* WHAT IS BEING ASKED *
Go through the data below and copy each line that includes "needed".

* DATA TO PROCESS *
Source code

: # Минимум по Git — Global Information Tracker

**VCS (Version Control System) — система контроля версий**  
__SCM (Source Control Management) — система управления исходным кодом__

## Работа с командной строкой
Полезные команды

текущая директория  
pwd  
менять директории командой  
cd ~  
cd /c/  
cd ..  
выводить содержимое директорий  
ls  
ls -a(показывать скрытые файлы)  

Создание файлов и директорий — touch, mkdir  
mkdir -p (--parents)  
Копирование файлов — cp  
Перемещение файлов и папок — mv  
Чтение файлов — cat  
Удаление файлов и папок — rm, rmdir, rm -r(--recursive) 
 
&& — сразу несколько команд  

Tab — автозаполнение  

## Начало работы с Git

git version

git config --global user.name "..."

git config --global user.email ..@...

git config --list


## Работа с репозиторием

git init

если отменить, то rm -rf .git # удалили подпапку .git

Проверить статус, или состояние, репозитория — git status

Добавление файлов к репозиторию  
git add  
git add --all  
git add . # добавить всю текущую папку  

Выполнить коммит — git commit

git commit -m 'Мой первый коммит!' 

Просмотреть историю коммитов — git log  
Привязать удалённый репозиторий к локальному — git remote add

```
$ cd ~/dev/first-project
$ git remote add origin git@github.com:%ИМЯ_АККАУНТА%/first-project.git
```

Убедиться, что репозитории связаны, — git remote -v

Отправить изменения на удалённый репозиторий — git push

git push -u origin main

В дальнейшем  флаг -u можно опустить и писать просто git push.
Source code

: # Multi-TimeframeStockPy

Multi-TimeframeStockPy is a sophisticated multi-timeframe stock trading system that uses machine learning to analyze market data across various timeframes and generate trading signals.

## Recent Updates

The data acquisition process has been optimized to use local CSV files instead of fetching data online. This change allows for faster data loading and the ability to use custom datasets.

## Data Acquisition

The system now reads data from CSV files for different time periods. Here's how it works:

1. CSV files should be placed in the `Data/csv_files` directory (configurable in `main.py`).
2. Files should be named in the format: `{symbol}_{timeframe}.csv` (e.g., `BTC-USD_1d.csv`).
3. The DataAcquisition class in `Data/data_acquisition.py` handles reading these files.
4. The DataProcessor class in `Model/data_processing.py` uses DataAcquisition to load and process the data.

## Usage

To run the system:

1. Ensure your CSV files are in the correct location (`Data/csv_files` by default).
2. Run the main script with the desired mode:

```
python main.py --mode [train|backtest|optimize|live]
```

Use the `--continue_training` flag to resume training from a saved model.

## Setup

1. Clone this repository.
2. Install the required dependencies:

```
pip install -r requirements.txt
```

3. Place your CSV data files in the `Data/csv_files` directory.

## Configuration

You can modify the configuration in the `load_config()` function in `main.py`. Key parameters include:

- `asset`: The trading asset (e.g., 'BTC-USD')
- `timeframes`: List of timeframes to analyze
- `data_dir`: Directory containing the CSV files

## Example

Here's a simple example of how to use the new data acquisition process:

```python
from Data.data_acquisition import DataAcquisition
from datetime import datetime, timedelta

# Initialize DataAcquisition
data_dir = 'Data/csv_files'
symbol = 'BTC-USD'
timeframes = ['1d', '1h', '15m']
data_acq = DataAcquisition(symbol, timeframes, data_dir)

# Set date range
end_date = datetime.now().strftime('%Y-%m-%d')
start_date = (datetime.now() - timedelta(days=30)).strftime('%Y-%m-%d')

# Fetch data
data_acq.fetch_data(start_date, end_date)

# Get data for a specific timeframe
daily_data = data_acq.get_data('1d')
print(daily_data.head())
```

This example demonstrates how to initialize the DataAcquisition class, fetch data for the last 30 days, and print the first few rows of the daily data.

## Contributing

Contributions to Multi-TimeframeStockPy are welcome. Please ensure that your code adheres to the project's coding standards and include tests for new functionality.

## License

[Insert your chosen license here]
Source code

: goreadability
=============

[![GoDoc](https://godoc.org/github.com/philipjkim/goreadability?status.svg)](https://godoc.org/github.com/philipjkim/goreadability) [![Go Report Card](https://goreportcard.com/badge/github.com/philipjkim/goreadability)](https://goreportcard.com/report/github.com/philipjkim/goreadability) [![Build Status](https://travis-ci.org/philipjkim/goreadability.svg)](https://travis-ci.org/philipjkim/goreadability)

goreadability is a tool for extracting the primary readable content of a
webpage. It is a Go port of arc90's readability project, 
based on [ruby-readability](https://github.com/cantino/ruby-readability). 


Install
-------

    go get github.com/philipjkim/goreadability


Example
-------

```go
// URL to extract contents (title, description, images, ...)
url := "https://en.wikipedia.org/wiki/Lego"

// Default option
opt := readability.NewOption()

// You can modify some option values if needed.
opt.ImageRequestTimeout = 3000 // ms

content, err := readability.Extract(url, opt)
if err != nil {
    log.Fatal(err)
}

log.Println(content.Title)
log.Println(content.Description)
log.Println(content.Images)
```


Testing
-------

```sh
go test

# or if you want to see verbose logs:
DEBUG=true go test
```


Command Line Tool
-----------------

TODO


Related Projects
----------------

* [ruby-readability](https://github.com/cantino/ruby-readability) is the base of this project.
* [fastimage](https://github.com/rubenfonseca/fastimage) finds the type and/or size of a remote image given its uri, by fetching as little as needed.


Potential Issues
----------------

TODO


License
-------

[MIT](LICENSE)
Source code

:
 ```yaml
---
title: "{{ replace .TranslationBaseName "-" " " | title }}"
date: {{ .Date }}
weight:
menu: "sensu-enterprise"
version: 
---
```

* ANSWER TO THIS TASK *
// You can modify some option values if needed.
* [fastimage](https://github.com/rubenfonseca/fastimage) finds the type and/or size of a remote image given its uri, by fetching as little as needed.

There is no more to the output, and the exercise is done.